Error when building seq2seq model with tensorflow

Error when building seq2seq model with tensorflow - python

I'm trying to understand the seq2seq models defined in seq2seq.py in tensorflow. I use bits of code I copy from the translate.py example that comes with tensorflow. I keep getting the same error and really do not understand where it comes from.
A minimal code example to reproduce the error:
import tensorflow as tf
from tensorflow.models.rnn import rnn_cell
from tensorflow.models.rnn import seq2seq
encoder_inputs = []
decoder_inputs = []
for i in xrange(350):
encoder_inputs.append(tf.placeholder(tf.int32, shape=[None],
name="encoder{0}".format(i)))
for i in xrange(45):
decoder_inputs.append(tf.placeholder(tf.int32, shape=[None],
name="decoder{0}".format(i)))
model = seq2seq.basic_rnn_seq2seq(encoder_inputs,
decoder_inputs,rnn_cell.BasicLSTMCell(512))
The error I get when evaluating the last line (I evaluated it interactively in the python interpreter):
>>> Traceback (most recent call last):
File "<stdin>", line 1, in <module>
File "/tmp/py1053173el", line 12, in <module>
File "/usr/local/lib/python2.7/dist-packages/tensorflow/models/rnn/seq2seq.py", line 82, in basic_rnn_seq2seq
_, enc_states = rnn.rnn(cell, encoder_inputs, dtype=dtype)
File "/usr/local/lib/python2.7/dist-packages/tensorflow/models/rnn/rnn.py", line 85, in rnn
output_state = cell(input_, state)
File "/usr/local/lib/python2.7/dist-packages/tensorflow/models/rnn/rnn_cell.py", line 161, in __call__
concat = linear.linear([inputs, h], 4 * self._num_units, True)
File "/usr/local/lib/python2.7/dist-packages/tensorflow/models/rnn/linear.py", line 32, in linear
raise ValueError("Linear is expecting 2D arguments: %s" % str(shapes))
ValueError: Linear is expecting 2D arguments: [[None], [None, 512]]
I suspect the error comes from my side :)
On a sidenote. The documentation and the tutorials are really great but the example code for the sequence to sequence model (the english to french translation example) is quite dense. You also have to jump a lot between files to understand what's going on. Me at least got lost several times in the code.
A minimal example (perhaps on some toy data) of constructing and training a basic seq2seq model would really be helpful here. Somebody know if this already exist somewhere?
EDIT
I have fixed the code above according #Ishamael suggestions (meaning, no errors returns) (see below), but there are still some things not clear in this fixed version. My input is a sequence of vectors of length 2 of real valued values. And my output is a sequence of binary vectors of length 22. Should my tf.placeholder code not look like the following? (EDIT yes)
tf.placeholder(tf.float32, shape=[None,2],name="encoder{0}".format(i))
tf.placeholder(tf.float32, shape=[None,22],name="encoder{0}".format(i))
I also had to change tf.int32 to tf.float32 above. Since my output is binary. Should this not be tf.int32 for the tf.placeholder of my decoder? But tensorflow complains again if I do this. I'm not sure what the reasoning is behind this.
The size of my hidden layer is 512 here.
the complete fixed code
import tensorflow as tf
from tensorflow.models.rnn import rnn_cell
from tensorflow.models.rnn import seq2seq
encoder_inputs = []
decoder_inputs = []
for i in xrange(350):
encoder_inputs.append(tf.placeholder(tf.float32, shape=[None,512],
name="encoder{0}".format(i)))
for i in xrange(45):
decoder_inputs.append(tf.placeholder(tf.float32, shape=[None,512],
name="decoder{0}".format(i)))
model = seq2seq.basic_rnn_seq2seq(encoder_inputs,
decoder_inputs,rnn_cell.BasicLSTMCell(512))

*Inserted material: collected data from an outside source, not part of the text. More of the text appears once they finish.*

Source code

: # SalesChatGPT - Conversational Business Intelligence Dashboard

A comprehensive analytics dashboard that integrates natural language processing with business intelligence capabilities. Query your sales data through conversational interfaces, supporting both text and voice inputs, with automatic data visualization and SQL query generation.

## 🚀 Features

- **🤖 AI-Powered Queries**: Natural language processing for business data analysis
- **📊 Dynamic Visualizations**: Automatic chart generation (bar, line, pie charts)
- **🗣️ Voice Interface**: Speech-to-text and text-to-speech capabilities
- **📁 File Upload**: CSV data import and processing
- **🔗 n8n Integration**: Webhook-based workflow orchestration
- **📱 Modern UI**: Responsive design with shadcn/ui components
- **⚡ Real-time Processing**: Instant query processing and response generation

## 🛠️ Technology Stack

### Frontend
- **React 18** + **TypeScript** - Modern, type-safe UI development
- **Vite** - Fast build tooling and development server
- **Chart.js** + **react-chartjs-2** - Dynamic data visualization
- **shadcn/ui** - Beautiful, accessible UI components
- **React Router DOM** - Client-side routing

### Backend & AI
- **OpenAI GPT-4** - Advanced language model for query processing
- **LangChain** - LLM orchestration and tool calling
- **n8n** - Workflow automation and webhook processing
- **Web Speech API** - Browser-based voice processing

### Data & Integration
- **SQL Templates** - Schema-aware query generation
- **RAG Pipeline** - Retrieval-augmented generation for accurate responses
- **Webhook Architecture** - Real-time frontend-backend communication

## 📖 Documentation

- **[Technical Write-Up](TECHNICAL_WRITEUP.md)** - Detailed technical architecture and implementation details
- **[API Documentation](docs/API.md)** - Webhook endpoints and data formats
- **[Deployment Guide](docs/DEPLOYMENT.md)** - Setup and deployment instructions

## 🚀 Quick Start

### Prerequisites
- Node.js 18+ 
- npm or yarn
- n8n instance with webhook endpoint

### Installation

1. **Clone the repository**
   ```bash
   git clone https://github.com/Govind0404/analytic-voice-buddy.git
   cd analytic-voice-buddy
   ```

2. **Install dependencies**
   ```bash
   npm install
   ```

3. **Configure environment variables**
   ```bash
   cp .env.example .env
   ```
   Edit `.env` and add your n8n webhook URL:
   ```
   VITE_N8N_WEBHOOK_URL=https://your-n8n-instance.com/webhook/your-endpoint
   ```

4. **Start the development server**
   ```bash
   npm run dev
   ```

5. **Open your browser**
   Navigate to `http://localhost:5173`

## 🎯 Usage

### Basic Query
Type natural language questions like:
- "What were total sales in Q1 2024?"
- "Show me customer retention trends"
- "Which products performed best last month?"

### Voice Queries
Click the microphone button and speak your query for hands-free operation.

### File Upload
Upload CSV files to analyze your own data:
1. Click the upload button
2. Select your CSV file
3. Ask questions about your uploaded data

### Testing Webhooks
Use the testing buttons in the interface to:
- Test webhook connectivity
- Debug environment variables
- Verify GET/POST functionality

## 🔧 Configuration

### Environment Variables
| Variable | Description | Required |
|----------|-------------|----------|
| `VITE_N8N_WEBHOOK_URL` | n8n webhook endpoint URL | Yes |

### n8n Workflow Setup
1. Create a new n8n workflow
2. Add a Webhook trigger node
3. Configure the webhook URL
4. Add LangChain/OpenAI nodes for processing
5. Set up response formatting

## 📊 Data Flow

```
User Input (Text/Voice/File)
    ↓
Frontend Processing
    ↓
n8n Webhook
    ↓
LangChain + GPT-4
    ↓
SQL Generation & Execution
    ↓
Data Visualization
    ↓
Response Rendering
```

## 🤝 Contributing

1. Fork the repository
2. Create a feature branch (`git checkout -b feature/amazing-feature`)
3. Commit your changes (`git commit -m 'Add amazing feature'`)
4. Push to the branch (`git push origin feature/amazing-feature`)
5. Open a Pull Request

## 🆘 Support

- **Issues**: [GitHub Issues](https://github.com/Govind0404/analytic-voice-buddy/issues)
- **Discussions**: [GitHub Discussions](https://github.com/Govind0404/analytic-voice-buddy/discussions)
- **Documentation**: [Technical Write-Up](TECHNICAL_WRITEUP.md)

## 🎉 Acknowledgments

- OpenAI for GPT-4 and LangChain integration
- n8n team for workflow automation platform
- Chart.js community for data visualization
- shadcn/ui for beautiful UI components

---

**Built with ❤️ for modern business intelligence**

Most of the models (seq2seq is not an exception) expect their input to be in batches, so if the shape of your logical input is [n], then a shape of a tensor you will be using as an input to your model should be [batch_size x n]. In practice the first dimension of the shape is usually left out as None and inferred to be the batch size at runtime.
Since the logical input to seq2seq is a vector of numbers, the actual tensor shape should be [None, input_sequence_length]. So fixed code would look along the lines of:
input_sequence_length = 2; # the length of one vector in your input sequence
for i in xrange(350):
encoder_inputs.append(tf.placeholder(tf.int32, shape=[None, input_sequence_length],
name="encoder{0}".format(i)))
(and then the same for the decoder)

There is a self-test method in the translate module that shows its minimal usage.[here]
I just ran the self-test method using.
python translate.py --self_test 1

Related

Keras Model Multi Input - TypeError: ('Keyword argument not understood:', 'input')

I am trying to build a CNN that receives multiple inputs and I am trying the following:
input = keras.Input()
classifier = keras.Model(inputs=input,output=classifier)
When run the code I am receiving the following error for line 6 though:
TypeError: ('Keyword argument not understood:', 'input').
A hint would be much appreciated, thank you!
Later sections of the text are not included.